» PROBLEM
Give back each entry verbatim.

Records excerpted from a collection:
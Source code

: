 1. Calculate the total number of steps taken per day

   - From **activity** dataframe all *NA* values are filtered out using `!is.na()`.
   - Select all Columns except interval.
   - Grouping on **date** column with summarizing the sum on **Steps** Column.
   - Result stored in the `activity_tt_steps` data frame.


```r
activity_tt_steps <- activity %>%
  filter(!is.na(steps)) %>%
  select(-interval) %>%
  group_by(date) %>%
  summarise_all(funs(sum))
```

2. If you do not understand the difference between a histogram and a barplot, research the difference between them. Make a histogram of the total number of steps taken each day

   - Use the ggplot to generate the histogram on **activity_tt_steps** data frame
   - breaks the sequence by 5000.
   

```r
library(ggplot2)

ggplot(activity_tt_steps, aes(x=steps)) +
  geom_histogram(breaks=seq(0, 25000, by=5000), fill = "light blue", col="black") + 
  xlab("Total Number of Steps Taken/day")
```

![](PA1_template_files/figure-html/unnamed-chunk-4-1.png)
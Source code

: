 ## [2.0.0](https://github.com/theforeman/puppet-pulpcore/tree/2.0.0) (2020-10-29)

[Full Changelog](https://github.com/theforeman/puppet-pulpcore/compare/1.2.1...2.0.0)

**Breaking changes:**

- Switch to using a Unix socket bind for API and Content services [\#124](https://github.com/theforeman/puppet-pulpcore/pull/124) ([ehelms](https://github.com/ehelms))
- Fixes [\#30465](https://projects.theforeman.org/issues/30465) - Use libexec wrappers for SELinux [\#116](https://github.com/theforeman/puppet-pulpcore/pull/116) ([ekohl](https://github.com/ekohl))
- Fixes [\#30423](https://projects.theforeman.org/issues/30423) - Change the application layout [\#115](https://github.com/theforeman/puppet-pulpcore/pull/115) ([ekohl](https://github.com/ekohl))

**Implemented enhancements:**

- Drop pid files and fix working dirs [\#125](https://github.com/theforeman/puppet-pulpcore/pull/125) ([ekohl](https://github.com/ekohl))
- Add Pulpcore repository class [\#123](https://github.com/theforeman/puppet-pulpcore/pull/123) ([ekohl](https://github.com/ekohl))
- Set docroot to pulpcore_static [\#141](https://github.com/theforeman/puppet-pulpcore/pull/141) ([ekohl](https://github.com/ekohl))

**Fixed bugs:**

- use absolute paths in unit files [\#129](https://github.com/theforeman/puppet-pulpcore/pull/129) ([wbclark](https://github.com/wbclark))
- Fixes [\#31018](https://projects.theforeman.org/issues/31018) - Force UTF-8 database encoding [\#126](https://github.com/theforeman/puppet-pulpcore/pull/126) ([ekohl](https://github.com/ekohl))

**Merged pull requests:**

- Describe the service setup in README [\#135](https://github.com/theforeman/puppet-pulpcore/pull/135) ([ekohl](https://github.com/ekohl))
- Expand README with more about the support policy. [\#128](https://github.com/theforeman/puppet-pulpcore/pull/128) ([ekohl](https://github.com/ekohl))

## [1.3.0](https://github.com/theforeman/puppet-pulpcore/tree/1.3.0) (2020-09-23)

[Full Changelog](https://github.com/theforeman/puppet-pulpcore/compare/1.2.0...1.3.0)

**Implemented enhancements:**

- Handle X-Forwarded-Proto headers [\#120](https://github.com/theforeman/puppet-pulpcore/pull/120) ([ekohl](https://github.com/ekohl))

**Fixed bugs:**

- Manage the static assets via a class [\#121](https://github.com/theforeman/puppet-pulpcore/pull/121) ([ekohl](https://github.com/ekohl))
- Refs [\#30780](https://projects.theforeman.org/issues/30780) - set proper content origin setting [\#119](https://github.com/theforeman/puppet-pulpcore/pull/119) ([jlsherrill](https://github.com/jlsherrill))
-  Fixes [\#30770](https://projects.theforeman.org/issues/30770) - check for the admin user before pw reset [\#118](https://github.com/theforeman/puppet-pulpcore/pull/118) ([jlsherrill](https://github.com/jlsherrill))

» OUTPUT FOR THIS EXERCISE
Source code

: 1. Calculate the total number of steps taken per day

   - From **activity** dataframe all *NA* values are filtered out using `!is.na()`.
   - Select all Columns except interval.
   - Grouping on **date** column with summarizing the sum on **Steps** Column.
   - Result stored in the `activity_tt_steps` data frame.


```r
activity_tt_steps <- activity %>%
  filter(!is.na(steps)) %>%
  select(-interval) %>%
  group_by(date) %>%
  summarise_all(funs(sum))
```

2. If you do not understand the difference between a histogram and a barplot, research the difference between them. Make a histogram of the total number of steps taken each day

   - Use the ggplot to generate the histogram on **activity_tt_steps** data frame
   - breaks the sequence by 5000.
   

```r
library(ggplot2)

ggplot(activity_tt_steps, aes(x=steps)) +
  geom_histogram(breaks=seq(0, 25000, by=5000), fill = "light blue", col="black") + 
  xlab("Total Number of Steps Taken/day")
```

![](PA1_template_files/figure-html/unnamed-chunk-4-1.png)
Source code

: ## [2.0.0](https://github.com/theforeman/puppet-pulpcore/tree/2.0.0) (2020-10-29)

[Full Changelog](https://github.com/theforeman/puppet-pulpcore/compare/1.2.1...2.0.0)

**Breaking changes:**

- Switch to using a Unix socket bind for API and Content services [\#124](https://github.com/theforeman/puppet-pulpcore/pull/124) ([ehelms](https://github.com/ehelms))
- Fixes [\#30465](https://projects.theforeman.org/issues/30465) - Use libexec wrappers for SELinux [\#116](https://github.com/theforeman/puppet-pulpcore/pull/116) ([ekohl](https://github.com/ekohl))
- Fixes [\#30423](https://projects.theforeman.org/issues/30423) - Change the application layout [\#115](https://github.com/theforeman/puppet-pulpcore/pull/115) ([ekohl](https://github.com/ekohl))

**Implemented enhancements:**

- Drop pid files and fix working dirs [\#125](https://github.com/theforeman/puppet-pulpcore/pull/125) ([ekohl](https://github.com/ekohl))
- Add Pulpcore repository class [\#123](https://github.com/theforeman/puppet-pulpcore/pull/123) ([ekohl](https://github.com/ekohl))
- Set docroot to pulpcore_static [\#141](https://github.com/theforeman/puppet-pulpcore/pull/141) ([ekohl](https://github.com/ekohl))

**Fixed bugs:**

- use absolute paths in unit files [\#129](https://github.com/theforeman/puppet-pulpcore/pull/129) ([wbclark](https://github.com/wbclark))
- Fixes [\#31018](https://projects.theforeman.org/issues/31018) - Force UTF-8 database encoding [\#126](https://github.com/theforeman/puppet-pulpcore/pull/126) ([ekohl](https://github.com/ekohl))

**Merged pull requests:**

- Describe the service setup in README [\#135](https://github.com/theforeman/puppet-pulpcore/pull/135) ([ekohl](https://github.com/ekohl))
- Expand README with more about the support policy. [\#128](https://github.com/theforeman/puppet-pulpcore/pull/128) ([ekohl](https://github.com/ekohl))

## [1.3.0](https://github.com/theforeman/puppet-pulpcore/tree/1.3.0) (2020-09-23)

[Full Changelog](https://github.com/theforeman/puppet-pulpcore/compare/1.2.0...1.3.0)

**Implemented enhancements:**

- Handle X-Forwarded-Proto headers [\#120](https://github.com/theforeman/puppet-pulpcore/pull/120) ([ekohl](https://github.com/ekohl))

**Fixed bugs:**

- Manage the static assets via a class [\#121](https://github.com/theforeman/puppet-pulpcore/pull/121) ([ekohl](https://github.com/ekohl))
- Refs [\#30780](https://projects.theforeman.org/issues/30780) - set proper content origin setting [\#119](https://github.com/theforeman/puppet-pulpcore/pull/119) ([jlsherrill](https://github.com/jlsherrill))
-  Fixes [\#30770](https://projects.theforeman.org/issues/30770) - check for the admin user before pw reset [\#118](https://github.com/theforeman/puppet-pulpcore/pull/118) ([jlsherrill](https://github.com/jlsherrill))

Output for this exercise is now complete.